● **Task instructions**
Retype the whole listing, character for character.

START Raw data

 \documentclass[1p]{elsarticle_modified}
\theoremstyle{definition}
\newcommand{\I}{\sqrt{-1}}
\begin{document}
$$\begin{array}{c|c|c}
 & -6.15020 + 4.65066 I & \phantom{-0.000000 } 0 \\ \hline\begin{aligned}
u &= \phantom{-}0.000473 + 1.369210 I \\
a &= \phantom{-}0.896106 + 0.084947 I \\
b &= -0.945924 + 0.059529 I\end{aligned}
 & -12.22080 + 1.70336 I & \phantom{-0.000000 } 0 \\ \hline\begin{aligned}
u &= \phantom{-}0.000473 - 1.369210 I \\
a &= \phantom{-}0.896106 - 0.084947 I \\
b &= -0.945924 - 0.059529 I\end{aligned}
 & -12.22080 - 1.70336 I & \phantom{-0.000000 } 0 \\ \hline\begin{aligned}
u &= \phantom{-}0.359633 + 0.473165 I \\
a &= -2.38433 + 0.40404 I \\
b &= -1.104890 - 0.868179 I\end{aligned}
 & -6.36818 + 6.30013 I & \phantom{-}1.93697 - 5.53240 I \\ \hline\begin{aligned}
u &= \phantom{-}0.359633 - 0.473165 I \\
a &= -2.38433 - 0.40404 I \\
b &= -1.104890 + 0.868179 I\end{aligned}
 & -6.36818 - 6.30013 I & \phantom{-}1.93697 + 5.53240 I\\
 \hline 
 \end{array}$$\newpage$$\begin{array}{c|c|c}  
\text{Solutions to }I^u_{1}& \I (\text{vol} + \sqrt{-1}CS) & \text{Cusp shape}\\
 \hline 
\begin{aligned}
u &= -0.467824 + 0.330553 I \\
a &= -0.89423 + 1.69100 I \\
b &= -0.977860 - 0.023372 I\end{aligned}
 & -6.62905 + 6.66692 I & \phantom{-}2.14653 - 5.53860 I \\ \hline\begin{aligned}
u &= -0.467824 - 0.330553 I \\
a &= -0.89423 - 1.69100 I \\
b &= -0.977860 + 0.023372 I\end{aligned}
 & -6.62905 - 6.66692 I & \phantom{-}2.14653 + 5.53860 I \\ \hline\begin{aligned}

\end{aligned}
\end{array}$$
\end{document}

END Raw data

● **Solution to this exercise**
 \documentclass[1p]{elsarticle_modified}
\theoremstyle{definition}
\newcommand{\I}{\sqrt{-1}}
\begin{document}
$$\begin{array}{c|c|c}
 & -6.15020 + 4.65066 I & \phantom{-0.000000 } 0 \\ \hline\begin{aligned}
u &= \phantom{-}0.000473 + 1.369210 I \\
a &= \phantom{-}0.896106 + 0.084947 I \\
b &= -0.945924 + 0.059529 I\end{aligned}
 & -12.22080 + 1.70336 I & \phantom{-0.000000 } 0 \\ \hline\begin{aligned}
u &= \phantom{-}0.000473 - 1.369210 I \\
a &= \phantom{-}0.896106 - 0.084947 I \\
b &= -0.945924 - 0.059529 I\end{aligned}
 & -12.22080 - 1.70336 I & \phantom{-0.000000 } 0 \\ \hline\begin{aligned}
u &= \phantom{-}0.359633 + 0.473165 I \\
a &= -2.38433 + 0.40404 I \\
b &= -1.104890 - 0.868179 I\end{aligned}
 & -6.36818 + 6.30013 I & \phantom{-}1.93697 - 5.53240 I \\ \hline\begin{aligned}
u &= \phantom{-}0.359633 - 0.473165 I \\
a &= -2.38433 - 0.40404 I \\
b &= -1.104890 + 0.868179 I\end{aligned}
 & -6.36818 - 6.30013 I & \phantom{-}1.93697 + 5.53240 I\\
 \hline 
 \end{array}$$\newpage$$\begin{array}{c|c|c}  
\text{Solutions to }I^u_{1}& \I (\text{vol} + \sqrt{-1}CS) & \text{Cusp shape}\\
 \hline 
\begin{aligned}
u &= -0.467824 + 0.330553 I \\
a &= -0.89423 + 1.69100 I \\
b &= -0.977860 - 0.023372 I\end{aligned}
 & -6.62905 + 6.66692 I & \phantom{-}2.14653 - 5.53860 I \\ \hline\begin{aligned}
u &= -0.467824 - 0.330553 I \\
a &= -0.89423 - 1.69100 I \\
b &= -0.977860 + 0.023372 I\end{aligned}
 & -6.62905 - 6.66692 I & \phantom{-}2.14653 + 5.53860 I \\ \hline\begin{aligned}

\end{aligned}
\end{array}$$
\end{document}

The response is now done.